▶ _PROBLEM DESCRIPTION_: The expected response is the full set of records, unchanged.
++++++++++++++++++++
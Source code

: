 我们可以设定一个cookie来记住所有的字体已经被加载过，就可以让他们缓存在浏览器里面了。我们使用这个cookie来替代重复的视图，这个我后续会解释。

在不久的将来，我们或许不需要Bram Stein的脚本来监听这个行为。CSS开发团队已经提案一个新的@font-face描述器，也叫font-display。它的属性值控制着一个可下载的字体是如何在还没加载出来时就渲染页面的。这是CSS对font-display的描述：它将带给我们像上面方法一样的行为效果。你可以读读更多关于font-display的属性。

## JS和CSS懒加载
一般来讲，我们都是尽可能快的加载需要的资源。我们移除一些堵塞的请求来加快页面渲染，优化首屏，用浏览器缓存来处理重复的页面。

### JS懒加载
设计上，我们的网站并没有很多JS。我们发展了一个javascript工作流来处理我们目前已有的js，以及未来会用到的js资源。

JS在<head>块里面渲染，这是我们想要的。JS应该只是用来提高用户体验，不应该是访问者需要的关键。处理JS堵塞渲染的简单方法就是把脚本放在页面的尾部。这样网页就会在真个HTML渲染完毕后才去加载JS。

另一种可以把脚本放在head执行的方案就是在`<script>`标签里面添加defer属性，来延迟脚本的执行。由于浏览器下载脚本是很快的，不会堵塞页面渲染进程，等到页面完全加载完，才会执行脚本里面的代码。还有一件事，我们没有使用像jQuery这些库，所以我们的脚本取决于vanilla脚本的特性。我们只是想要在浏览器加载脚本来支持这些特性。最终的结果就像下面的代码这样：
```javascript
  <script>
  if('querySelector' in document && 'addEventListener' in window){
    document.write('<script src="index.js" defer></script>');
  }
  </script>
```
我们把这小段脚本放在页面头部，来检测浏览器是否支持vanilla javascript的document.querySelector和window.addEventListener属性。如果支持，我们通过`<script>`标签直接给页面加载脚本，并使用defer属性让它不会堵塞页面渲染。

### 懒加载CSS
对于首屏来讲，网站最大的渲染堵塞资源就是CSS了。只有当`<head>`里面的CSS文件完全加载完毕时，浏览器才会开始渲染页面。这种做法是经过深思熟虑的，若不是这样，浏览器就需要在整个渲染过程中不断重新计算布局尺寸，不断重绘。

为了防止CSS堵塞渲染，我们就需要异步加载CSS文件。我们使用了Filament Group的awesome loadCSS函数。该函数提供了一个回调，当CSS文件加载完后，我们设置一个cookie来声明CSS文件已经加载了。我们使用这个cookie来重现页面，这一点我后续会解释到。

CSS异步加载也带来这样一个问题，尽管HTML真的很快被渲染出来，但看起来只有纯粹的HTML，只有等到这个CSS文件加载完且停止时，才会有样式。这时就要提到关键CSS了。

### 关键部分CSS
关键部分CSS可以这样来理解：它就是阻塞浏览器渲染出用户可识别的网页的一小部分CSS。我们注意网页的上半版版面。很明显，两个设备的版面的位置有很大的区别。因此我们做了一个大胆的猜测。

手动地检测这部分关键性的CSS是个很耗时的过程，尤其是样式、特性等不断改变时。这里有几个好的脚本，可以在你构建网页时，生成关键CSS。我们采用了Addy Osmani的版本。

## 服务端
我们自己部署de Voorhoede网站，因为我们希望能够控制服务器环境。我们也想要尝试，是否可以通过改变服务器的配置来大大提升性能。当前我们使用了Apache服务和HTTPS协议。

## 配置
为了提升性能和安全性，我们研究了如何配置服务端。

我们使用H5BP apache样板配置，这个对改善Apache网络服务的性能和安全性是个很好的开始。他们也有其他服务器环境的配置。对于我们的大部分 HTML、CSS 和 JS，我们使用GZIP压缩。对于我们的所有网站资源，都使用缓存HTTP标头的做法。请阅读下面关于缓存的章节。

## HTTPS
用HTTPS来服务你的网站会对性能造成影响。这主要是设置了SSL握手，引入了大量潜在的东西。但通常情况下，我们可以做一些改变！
++++++++++++++++++++
▶ _ANSWER TO THE PROBLEM_:
Source code

: 我们可以设定一个cookie来记住所有的字体已经被加载过，就可以让他们缓存在浏览器里面了。我们使用这个cookie来替代重复的视图，这个我后续会解释。

在不久的将来，我们或许不需要Bram Stein的脚本来监听这个行为。CSS开发团队已经提案一个新的@font-face描述器，也叫font-display。它的属性值控制着一个可下载的字体是如何在还没加载出来时就渲染页面的。这是CSS对font-display的描述：它将带给我们像上面方法一样的行为效果。你可以读读更多关于font-display的属性。

## JS和CSS懒加载
一般来讲，我们都是尽可能快的加载需要的资源。我们移除一些堵塞的请求来加快页面渲染，优化首屏，用浏览器缓存来处理重复的页面。

### JS懒加载
设计上，我们的网站并没有很多JS。我们发展了一个javascript工作流来处理我们目前已有的js，以及未来会用到的js资源。

JS在<head>块里面渲染，这是我们想要的。JS应该只是用来提高用户体验，不应该是访问者需要的关键。处理JS堵塞渲染的简单方法就是把脚本放在页面的尾部。这样网页就会在真个HTML渲染完毕后才去加载JS。

另一种可以把脚本放在head执行的方案就是在`<script>`标签里面添加defer属性，来延迟脚本的执行。由于浏览器下载脚本是很快的，不会堵塞页面渲染进程，等到页面完全加载完，才会执行脚本里面的代码。还有一件事，我们没有使用像jQuery这些库，所以我们的脚本取决于vanilla脚本的特性。我们只是想要在浏览器加载脚本来支持这些特性。最终的结果就像下面的代码这样：
```javascript
  <script>
  if('querySelector' in document && 'addEventListener' in window){
    document.write('<script src="index.js" defer></script>');
  }
  </script>
```
我们把这小段脚本放在页面头部，来检测浏览器是否支持vanilla javascript的document.querySelector和window.addEventListener属性。如果支持，我们通过`<script>`标签直接给页面加载脚本，并使用defer属性让它不会堵塞页面渲染。

### 懒加载CSS
对于首屏来讲，网站最大的渲染堵塞资源就是CSS了。只有当`<head>`里面的CSS文件完全加载完毕时，浏览器才会开始渲染页面。这种做法是经过深思熟虑的，若不是这样，浏览器就需要在整个渲染过程中不断重新计算布局尺寸，不断重绘。

为了防止CSS堵塞渲染，我们就需要异步加载CSS文件。我们使用了Filament Group的awesome loadCSS函数。该函数提供了一个回调，当CSS文件加载完后，我们设置一个cookie来声明CSS文件已经加载了。我们使用这个cookie来重现页面，这一点我后续会解释到。

CSS异步加载也带来这样一个问题，尽管HTML真的很快被渲染出来，但看起来只有纯粹的HTML，只有等到这个CSS文件加载完且停止时，才会有样式。这时就要提到关键CSS了。

### 关键部分CSS
关键部分CSS可以这样来理解：它就是阻塞浏览器渲染出用户可识别的网页的一小部分CSS。我们注意网页的上半版版面。很明显，两个设备的版面的位置有很大的区别。因此我们做了一个大胆的猜测。

手动地检测这部分关键性的CSS是个很耗时的过程，尤其是样式、特性等不断改变时。这里有几个好的脚本，可以在你构建网页时，生成关键CSS。我们采用了Addy Osmani的版本。

## 服务端
我们自己部署de Voorhoede网站，因为我们希望能够控制服务器环境。我们也想要尝试，是否可以通过改变服务器的配置来大大提升性能。当前我们使用了Apache服务和HTTPS协议。

## 配置
为了提升性能和安全性，我们研究了如何配置服务端。

我们使用H5BP apache样板配置，这个对改善Apache网络服务的性能和安全性是个很好的开始。他们也有其他服务器环境的配置。对于我们的大部分 HTML、CSS 和 JS，我们使用GZIP压缩。对于我们的所有网站资源，都使用缓存HTTP标头的做法。请阅读下面关于缓存的章节。

## HTTPS
用HTTPS来服务你的网站会对性能造成影响。这主要是设置了SSL握手，引入了大量潜在的东西。但通常情况下，我们可以做一些改变！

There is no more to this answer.